- _Problem description_: Beginning with the line containing "do pr\'oprio inversor." and ending with the last line of the records, set down every line exactly.

- _Provided entries_:
+ + +

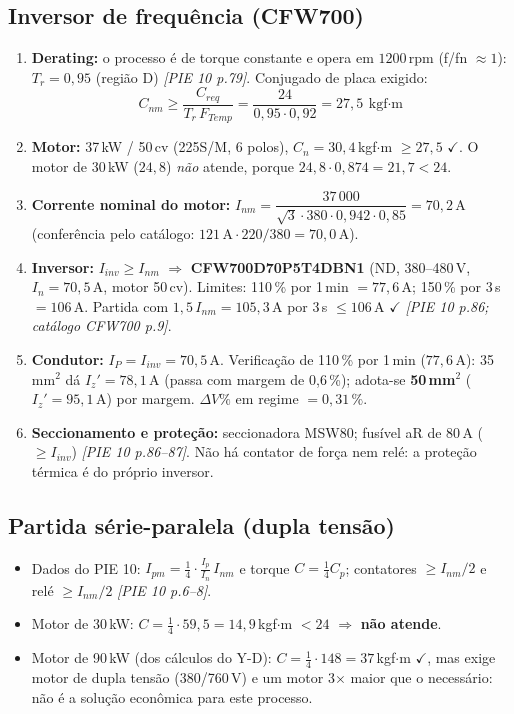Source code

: \documentclass[11pt,a4paper]{article}
\newcommand{\src}[1]{\textit{[#1]}}
\begin{document}
\subsection{Inversor de frequ\^encia (CFW700)}
\begin{enumerate}[leftmargin=1.4em]
\item \textbf{Derating:} o processo \'e de torque constante e opera em $1200$\,rpm (f/fn $\approx 1$): $T_r=0{,}95$ (regi\~ao D) \src{PIE 10 p.79}. Conjugado de placa exigido:
\[
C_{nm}\ge\dfrac{C_{req}}{T_r\,F_{Temp}}=\dfrac{24}{0{,}95\cdot 0{,}92}=27{,}5\ \text{kgf$\cdot$m}
\]
\item \textbf{Motor:} 37\,kW / 50\,cv (225S/M, 6 polos), $C_n=30{,}4$\,kgf$\cdot$m $\ge 27{,}5$ $\checkmark$. O motor de 30\,kW ($24{,}8$) \emph{n\~ao} atende, porque $24{,}8\cdot 0{,}874=21{,}7<24$.
\item \textbf{Corrente nominal do motor:} $I_{nm}=\dfrac{37\,000}{\sqrt{3}\cdot 380\cdot 0{,}942\cdot 0{,}85}=70{,}2$\,A (confer\^encia pelo cat\'alogo: $121\,\text{A}\cdot 220/380=70{,}0$\,A).
\item \textbf{Inversor:} $I_{inv}\ge I_{nm}$ $\Rightarrow$ \textbf{CFW700D70P5T4DBN1} (ND, 380--480\,V, $I_n=70{,}5$\,A, motor 50\,cv). Limites: 110\,\% por 1\,min $=77{,}6$\,A; 150\,\% por 3\,s $=106$\,A. Partida com $1{,}5\,I_{nm}=105{,}3$\,A por 3\,s $\le 106$\,A $\checkmark$ \src{PIE 10 p.86; cat\'alogo CFW700 p.9}.
\item \textbf{Condutor:} $I_P=I_{inv}=70{,}5$\,A. Verifica\c{c}\~ao de 110\,\% por 1\,min ($77{,}6$\,A): 35\,mm$^2$ d\'a $I_z'=78{,}1$\,A (passa com margem de 0,6\,\%); adota-se \textbf{50\,mm$^2$} ($I_z'=95{,}1$\,A) por margem. $\Delta V\%$ em regime $=0{,}31\,\%$.
\item \textbf{Seccionamento e prote\c{c}\~ao:} seccionadora MSW80; fus\'ivel aR de 80\,A ($\ge I_{inv}$) \src{PIE 10 p.86--87}. N\~ao h\'a contator de for\c{c}a nem rel\'e: a prote\c{c}\~ao t\'ermica \'e do pr\'oprio inversor.
\end{enumerate}

\subsection{Partida s\'erie-paralela (dupla tens\~ao)}
\begin{itemize}[leftmargin=1.2em]
\item Dados do PIE 10: $I_{pm}=\tfrac{1}{4}\cdot\tfrac{I_p}{I_n}\,I_{nm}$ e torque $C=\tfrac{1}{4}C_p$; contatores $\ge I_{nm}/2$ e rel\'e $\ge I_{nm}/2$ \src{PIE 10 p.6--8}.
\item Motor de 30\,kW: $C=\tfrac{1}{4}\cdot 59{,}5=14{,}9$\,kgf$\cdot$m $<24$ $\Rightarrow$ \textbf{n\~ao atende}.
\item Motor de 90\,kW (dos c\'alculos do Y-D): $C=\tfrac{1}{4}\cdot 148=37$\,kgf$\cdot$m $\checkmark$, mas exige motor de dupla tens\~ao (380/760\,V) e um motor 3$\times$ maior que o necess\'ario: n\~ao \'e a solu\c{c}\~ao econ\^omica para este processo.
\end{itemize}
\end{document}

+ + +

- _Written response_:
\item \textbf{Seccionamento e prote\c{c}\~ao:} seccionadora MSW80; fus\'ivel aR de 80\,A ($\ge I_{inv}$) \src{PIE 10 p.86--87}. N\~ao h\'a contator de for\c{c}a nem rel\'e: a prote\c{c}\~ao t\'ermica \'e do pr\'oprio inversor.
\end{enumerate}

\subsection{Partida s\'erie-paralela (dupla tens\~ao)}
\begin{itemize}[leftmargin=1.2em]
\item Dados do PIE 10: $I_{pm}=\tfrac{1}{4}\cdot\tfrac{I_p}{I_n}\,I_{nm}$ e torque $C=\tfrac{1}{4}C_p$; contatores $\ge I_{nm}/2$ e rel\'e $\ge I_{nm}/2$ \src{PIE 10 p.6--8}.
\item Motor de 30\,kW: $C=\tfrac{1}{4}\cdot 59{,}5=14{,}9$\,kgf$\cdot$m $<24$ $\Rightarrow$ \textbf{n\~ao atende}.
\item Motor de 90\,kW (dos c\'alculos do Y-D): $C=\tfrac{1}{4}\cdot 148=37$\,kgf$\cdot$m $\checkmark$, mas exige motor de dupla tens\~ao (380/760\,V) e um motor 3$\times$ maior que o necess\'ario: n\~ao \'e a solu\c{c}\~ao econ\^omica para este processo.
\end{itemize}
\end{document}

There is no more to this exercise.